Роланд открыл дверцу.
– С этим мы ничего поделать не можем. Ка помечает для себя время каждого мужчины и каждой женщины. Поехали, Эдди.
Но теперь, когда они действительно могли ехать, Эдди не хотелось трогать автомобиль с места. Он чувствовал, что они о чем-то не договорили с сэем Кингом. И его страшил этот черный ореол.
– Как насчет Тэртлбек-лейн и приходящих? Я хотел спросить его…
– Мы сами найдем дорогу.
– Ты уверен? Я думаю, мы должны поехать туда.
– Я тоже так думаю. Садись за руль. У нас еще полно дел.
13
Задний бампер старенького «форда» едва успел покинуть подъездную дорожку, как Стивен Кинг открыл глаза. Первым делом посмотрел на часы. Почти четыре. Ему следовало уже десять минут как уехать, чтобы забрать Джо вовремя, но он так сладко спал. И чувствовал себя прекрасно.
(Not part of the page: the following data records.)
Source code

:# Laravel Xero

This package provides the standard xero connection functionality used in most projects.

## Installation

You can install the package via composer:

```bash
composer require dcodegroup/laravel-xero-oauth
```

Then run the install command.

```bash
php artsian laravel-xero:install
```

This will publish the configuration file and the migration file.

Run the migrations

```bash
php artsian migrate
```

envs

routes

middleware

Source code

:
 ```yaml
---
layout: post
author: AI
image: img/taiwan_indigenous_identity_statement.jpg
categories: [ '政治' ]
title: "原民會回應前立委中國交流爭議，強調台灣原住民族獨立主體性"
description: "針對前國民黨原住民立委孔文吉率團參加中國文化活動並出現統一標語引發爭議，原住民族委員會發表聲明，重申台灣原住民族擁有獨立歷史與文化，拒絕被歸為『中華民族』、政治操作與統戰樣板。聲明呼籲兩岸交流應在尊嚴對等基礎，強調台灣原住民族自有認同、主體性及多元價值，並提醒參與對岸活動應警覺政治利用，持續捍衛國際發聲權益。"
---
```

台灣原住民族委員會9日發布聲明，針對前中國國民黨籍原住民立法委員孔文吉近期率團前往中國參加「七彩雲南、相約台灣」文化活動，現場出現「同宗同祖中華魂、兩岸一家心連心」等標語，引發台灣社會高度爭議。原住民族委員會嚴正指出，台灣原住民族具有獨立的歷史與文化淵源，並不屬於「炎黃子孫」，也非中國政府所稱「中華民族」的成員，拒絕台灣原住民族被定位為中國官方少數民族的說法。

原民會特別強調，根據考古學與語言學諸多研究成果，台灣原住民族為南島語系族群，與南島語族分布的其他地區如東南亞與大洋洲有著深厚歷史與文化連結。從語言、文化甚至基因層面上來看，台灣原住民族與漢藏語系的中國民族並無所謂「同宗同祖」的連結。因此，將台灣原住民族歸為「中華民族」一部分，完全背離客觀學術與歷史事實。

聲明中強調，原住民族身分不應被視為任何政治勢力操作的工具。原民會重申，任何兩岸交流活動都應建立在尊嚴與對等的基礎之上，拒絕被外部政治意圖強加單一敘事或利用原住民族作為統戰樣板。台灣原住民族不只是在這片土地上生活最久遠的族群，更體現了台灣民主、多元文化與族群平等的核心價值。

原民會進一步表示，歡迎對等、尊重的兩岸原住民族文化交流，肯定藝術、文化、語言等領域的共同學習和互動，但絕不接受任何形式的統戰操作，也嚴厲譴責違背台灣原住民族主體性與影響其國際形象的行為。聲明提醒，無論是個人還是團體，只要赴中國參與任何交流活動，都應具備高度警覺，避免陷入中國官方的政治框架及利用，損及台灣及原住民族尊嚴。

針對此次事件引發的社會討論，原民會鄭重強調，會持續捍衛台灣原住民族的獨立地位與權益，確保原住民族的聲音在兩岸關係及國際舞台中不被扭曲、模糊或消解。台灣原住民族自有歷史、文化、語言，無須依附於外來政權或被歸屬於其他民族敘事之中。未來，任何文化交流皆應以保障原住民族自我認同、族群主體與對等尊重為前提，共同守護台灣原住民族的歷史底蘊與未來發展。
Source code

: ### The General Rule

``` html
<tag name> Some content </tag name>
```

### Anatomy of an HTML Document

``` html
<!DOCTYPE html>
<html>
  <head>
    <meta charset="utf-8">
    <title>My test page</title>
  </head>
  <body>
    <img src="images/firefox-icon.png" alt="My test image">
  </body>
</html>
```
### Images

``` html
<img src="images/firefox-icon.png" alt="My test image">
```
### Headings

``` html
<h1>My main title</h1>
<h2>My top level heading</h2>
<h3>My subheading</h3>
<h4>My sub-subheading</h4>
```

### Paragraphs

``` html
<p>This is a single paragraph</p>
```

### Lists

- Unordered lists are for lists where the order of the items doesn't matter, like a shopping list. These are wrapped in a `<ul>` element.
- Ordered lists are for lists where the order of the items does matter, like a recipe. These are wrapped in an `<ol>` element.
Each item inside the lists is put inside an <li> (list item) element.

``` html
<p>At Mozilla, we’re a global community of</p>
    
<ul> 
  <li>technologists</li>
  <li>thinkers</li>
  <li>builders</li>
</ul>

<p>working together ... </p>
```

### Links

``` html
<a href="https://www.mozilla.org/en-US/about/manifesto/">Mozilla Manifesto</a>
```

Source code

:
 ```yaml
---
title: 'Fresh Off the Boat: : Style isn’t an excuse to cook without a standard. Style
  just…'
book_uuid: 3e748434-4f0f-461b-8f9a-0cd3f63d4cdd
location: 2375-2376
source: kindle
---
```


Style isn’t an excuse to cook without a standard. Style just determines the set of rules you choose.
Посвежевшим. Словно сбросившим с себя груз забот. Он подумал: «Если дневной сон приносит столько пользы, его нужно узаконить».
Может, и так, но Бетти Джонс будет волноваться, если не увидит его «чероки», заезжающий к ней во двор в половине пятого. Кинг потянулся к телефону, чтобы позвонить ей, но тут его взгляд упал на блокнот, лежавший на тумбочке под телефонным аппаратом. На каждой странице сверху тянулась надпись: ЗВОНИМ ВСЕМ БОЛТУНАМ. Подарок от одной из сестер жены.
С лица Кинга вновь исчезли все эмоции. Он пододвинул к себе блокнот, взял ручку, наклонился над тумбочкой и написал:
Дад-а-чам, дад-а-чом, не волнуйся, ты с ключом.
Постоял, глядя на написанное, потом продолжил: Дад-а-чач, дад-а-чуч, погляди, Джейк! Красный ключ!
Опять пауза, и вновь ручка двинулась по странице: Дад-а-чум, дад-а-чуч, дайте мальчику пластиковый ключ!
Посмотрел на написанное с чувством признательности. Почти что любви. Святой Боже, как же ему хорошо! Строки эти вроде ничего для него не значили, и все же они наполнили его столь глубокой удовлетворенностью, что она почти тянула на экстаз.